━━━ INPUT MATERIAL ━━━

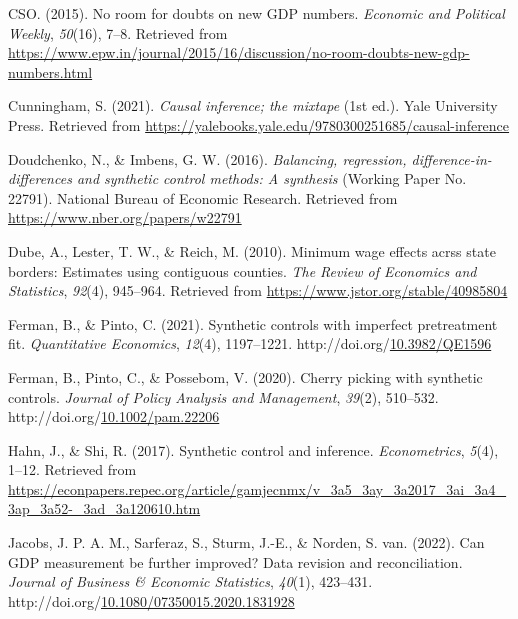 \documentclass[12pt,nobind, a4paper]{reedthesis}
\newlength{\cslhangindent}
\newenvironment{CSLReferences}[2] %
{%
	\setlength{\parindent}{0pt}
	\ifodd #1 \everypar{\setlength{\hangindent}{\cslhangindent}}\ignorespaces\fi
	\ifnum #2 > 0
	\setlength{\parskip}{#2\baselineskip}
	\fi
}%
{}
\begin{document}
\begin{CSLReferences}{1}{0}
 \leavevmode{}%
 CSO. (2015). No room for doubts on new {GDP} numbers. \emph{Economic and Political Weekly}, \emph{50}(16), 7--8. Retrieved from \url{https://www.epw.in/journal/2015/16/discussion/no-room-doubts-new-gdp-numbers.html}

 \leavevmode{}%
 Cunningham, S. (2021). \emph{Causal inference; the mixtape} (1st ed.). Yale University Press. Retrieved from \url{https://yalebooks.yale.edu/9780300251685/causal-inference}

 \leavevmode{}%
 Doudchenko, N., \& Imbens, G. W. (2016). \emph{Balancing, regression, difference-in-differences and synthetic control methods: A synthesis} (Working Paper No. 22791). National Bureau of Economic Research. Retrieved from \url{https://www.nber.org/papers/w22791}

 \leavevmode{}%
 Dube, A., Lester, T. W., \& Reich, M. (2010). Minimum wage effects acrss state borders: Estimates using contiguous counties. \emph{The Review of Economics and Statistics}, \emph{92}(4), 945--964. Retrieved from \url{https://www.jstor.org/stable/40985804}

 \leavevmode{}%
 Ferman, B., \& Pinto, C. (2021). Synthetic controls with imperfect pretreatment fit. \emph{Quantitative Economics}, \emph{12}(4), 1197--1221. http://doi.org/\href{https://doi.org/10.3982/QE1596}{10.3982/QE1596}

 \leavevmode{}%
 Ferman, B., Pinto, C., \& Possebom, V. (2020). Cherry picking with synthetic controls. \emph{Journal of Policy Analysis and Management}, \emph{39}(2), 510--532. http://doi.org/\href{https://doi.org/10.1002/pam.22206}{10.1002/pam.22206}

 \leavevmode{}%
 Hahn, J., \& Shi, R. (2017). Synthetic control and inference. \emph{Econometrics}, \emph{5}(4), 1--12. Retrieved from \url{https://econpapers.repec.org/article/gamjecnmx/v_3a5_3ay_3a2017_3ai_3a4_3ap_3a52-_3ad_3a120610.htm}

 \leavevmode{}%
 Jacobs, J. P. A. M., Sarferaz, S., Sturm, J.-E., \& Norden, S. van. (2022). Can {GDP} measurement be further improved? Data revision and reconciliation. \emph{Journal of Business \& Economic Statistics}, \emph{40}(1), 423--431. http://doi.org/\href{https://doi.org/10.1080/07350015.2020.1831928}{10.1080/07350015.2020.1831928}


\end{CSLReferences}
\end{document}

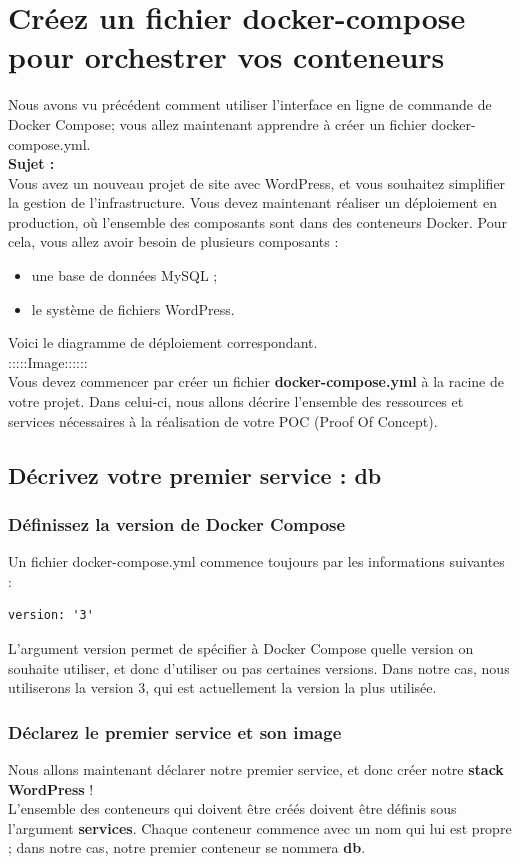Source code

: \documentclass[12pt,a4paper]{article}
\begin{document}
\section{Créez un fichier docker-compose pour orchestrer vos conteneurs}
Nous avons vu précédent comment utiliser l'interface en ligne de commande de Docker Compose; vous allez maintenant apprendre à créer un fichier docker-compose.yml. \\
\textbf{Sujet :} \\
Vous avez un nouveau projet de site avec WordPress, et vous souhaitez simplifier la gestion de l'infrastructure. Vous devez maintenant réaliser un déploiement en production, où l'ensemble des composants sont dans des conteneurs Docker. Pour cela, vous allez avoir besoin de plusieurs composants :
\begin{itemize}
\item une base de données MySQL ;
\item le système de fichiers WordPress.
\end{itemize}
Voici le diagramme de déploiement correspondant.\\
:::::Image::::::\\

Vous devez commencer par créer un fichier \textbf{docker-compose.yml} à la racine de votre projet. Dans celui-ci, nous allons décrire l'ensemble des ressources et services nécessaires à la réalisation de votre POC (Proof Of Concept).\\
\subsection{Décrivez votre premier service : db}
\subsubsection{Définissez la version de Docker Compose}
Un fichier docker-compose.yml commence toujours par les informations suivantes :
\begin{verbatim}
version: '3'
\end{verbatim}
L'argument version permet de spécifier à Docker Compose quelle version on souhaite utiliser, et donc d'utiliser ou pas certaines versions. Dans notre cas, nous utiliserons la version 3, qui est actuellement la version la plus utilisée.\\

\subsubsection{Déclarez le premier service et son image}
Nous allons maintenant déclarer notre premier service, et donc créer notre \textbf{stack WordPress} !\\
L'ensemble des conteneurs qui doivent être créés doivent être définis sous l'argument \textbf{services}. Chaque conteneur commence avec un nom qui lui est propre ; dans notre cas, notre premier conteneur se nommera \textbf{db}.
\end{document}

━━━

PROBLEM DETAILS: Write the number of lines in the data above that contain "textbf", adding no other words.

RESULT FOR THIS TASK: 4